Identifying host dependency factors of viruses for therapeutic treatment by a bioinformatics approach
Start: SS 2022 (still open!)
Background and Goals: With a death toll of over 120 million and increasing case numbers and emerging variants, the corona pandemic remains a public health emergency of international concern. Treatment options are largely supportive, but not specific. The application of virus directed treatments is limited as viruses adapt to changing environmental conditions, particularly when they are under selection pressure. Therefore, employing host-directed antiviral therapy to disrupt the virus life cycle is of great importance.

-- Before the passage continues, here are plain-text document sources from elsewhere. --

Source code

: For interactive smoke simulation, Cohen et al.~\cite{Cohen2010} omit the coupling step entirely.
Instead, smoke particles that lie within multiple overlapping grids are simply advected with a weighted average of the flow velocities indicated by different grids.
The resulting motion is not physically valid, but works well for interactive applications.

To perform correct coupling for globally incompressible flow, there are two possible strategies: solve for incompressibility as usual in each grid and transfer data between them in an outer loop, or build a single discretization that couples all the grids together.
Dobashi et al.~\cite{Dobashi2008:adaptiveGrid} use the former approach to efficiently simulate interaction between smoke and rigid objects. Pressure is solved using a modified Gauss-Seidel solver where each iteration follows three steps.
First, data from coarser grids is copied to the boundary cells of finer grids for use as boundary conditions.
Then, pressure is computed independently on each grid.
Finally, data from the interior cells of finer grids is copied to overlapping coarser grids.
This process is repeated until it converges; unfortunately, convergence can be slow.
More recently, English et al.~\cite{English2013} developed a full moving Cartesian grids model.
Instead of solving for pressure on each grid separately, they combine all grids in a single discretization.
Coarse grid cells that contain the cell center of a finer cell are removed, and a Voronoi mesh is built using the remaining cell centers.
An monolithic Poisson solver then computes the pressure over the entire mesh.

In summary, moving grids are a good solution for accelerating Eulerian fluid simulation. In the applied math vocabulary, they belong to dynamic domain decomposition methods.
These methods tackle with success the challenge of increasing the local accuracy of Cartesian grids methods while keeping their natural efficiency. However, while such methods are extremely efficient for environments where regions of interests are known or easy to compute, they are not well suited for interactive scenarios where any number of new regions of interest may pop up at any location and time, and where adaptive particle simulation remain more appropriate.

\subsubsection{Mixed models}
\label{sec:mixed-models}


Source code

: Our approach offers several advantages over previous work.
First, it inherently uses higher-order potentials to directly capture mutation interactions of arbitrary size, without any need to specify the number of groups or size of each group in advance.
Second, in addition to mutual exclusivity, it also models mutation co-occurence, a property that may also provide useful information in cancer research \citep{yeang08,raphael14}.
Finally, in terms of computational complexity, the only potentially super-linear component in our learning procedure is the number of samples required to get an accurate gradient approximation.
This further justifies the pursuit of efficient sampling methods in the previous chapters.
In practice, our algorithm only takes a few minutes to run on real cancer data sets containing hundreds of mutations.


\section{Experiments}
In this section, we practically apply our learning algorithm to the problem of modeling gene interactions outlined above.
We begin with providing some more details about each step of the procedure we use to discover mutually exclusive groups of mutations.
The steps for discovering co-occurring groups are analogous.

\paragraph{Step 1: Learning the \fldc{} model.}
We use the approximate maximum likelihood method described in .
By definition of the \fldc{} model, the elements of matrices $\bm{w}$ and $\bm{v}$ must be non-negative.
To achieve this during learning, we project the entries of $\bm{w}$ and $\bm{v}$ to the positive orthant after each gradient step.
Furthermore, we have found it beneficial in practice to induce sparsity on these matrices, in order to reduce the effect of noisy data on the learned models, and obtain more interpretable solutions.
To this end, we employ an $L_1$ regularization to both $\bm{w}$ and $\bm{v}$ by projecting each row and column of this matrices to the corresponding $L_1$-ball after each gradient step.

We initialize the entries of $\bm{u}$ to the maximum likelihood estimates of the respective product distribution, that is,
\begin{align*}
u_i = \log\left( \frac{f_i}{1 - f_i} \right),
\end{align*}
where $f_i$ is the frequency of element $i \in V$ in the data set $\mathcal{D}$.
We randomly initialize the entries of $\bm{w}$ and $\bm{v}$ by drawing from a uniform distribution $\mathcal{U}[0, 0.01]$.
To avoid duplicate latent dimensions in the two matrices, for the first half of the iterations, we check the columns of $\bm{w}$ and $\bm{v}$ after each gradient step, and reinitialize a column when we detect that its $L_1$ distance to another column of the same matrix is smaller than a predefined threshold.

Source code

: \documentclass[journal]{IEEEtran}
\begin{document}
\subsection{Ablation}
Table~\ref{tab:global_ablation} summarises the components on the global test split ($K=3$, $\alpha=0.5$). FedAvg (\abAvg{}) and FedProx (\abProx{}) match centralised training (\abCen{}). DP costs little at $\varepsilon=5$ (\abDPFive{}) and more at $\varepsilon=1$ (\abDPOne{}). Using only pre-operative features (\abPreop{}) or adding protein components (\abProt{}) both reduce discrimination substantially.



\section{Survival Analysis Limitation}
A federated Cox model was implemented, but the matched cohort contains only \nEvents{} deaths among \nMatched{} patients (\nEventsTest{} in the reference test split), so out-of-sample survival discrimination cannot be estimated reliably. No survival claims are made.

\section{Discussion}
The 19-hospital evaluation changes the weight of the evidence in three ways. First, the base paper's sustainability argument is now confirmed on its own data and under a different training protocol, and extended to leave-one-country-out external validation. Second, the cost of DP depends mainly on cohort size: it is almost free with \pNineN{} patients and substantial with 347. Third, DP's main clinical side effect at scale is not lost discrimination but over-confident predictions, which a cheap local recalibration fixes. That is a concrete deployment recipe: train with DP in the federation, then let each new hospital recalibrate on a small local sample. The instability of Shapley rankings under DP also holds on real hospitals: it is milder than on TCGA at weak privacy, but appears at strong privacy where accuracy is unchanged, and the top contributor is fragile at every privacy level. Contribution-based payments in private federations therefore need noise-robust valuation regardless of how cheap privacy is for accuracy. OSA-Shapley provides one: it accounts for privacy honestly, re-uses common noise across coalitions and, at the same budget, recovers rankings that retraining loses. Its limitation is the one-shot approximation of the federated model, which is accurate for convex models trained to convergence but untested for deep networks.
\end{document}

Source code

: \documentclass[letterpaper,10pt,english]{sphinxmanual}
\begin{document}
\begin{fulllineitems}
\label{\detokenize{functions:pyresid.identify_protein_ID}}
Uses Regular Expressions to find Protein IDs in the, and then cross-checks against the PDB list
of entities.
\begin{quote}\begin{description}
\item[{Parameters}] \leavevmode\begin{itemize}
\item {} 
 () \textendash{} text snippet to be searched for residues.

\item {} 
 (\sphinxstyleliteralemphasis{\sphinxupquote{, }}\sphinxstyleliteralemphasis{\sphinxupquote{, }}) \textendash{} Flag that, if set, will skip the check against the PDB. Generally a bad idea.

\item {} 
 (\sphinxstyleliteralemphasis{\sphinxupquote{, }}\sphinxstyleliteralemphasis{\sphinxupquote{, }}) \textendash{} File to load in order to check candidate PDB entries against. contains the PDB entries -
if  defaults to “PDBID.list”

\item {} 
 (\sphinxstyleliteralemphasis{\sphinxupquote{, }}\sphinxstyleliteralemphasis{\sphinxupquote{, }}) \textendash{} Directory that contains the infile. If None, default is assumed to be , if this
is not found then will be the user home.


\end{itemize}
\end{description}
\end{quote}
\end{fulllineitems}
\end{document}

We are analyzing the life cycle of several infection causing pathogens inside host cells and particularly corona viruses comprising entry, replication and release of the pathogen. Together with partners in Frankfurt and Heidelberg, we are performing gene knockdown screens on corona viruses infected human host cells. Together with a range of omics, genomics and other data, we aim to identify host dependency factors. These are proteins in the human host cell which are essential for the pathogens, but are not for the cell. For these, we want to identify drugs efficently inhibiting such proteins leading to antiviral and antibiotic therapeutics.
Our high level goals are to
- identify druggable host dependency factors from multi-omics data, and
- study the cellular pathomechanisms at the molecular level based on multi-level profiling facilitated by network analysis.
Outcomes from our analyses will be implemented and validated in vitro using pandemic pathogens, including influenza and coronaviruses as infectious model systems in Frankfurt. Drug screenings and multi-scale microscopic imaging will be performed in Heidelberg
Methods: We analyse data using basic statistics and machine learning. For this, the R programming environment is used (www.r-project.org)
Application requirements: You should have a completed Bachelor's degree in molecular medicine, biology, virology, biotechnology, bioinformatics (or an equivalent subject). A basic knowledge of cell biology is required. Basic programming knowledge and skills would be good but ars not necessary, you will learn this during your thesis. Similarly, a machine learning or modeling background would be good, but is not necessary. In turn, you should have a lively interest in systematically detecting functional patterns in high dimensional data and gene networks.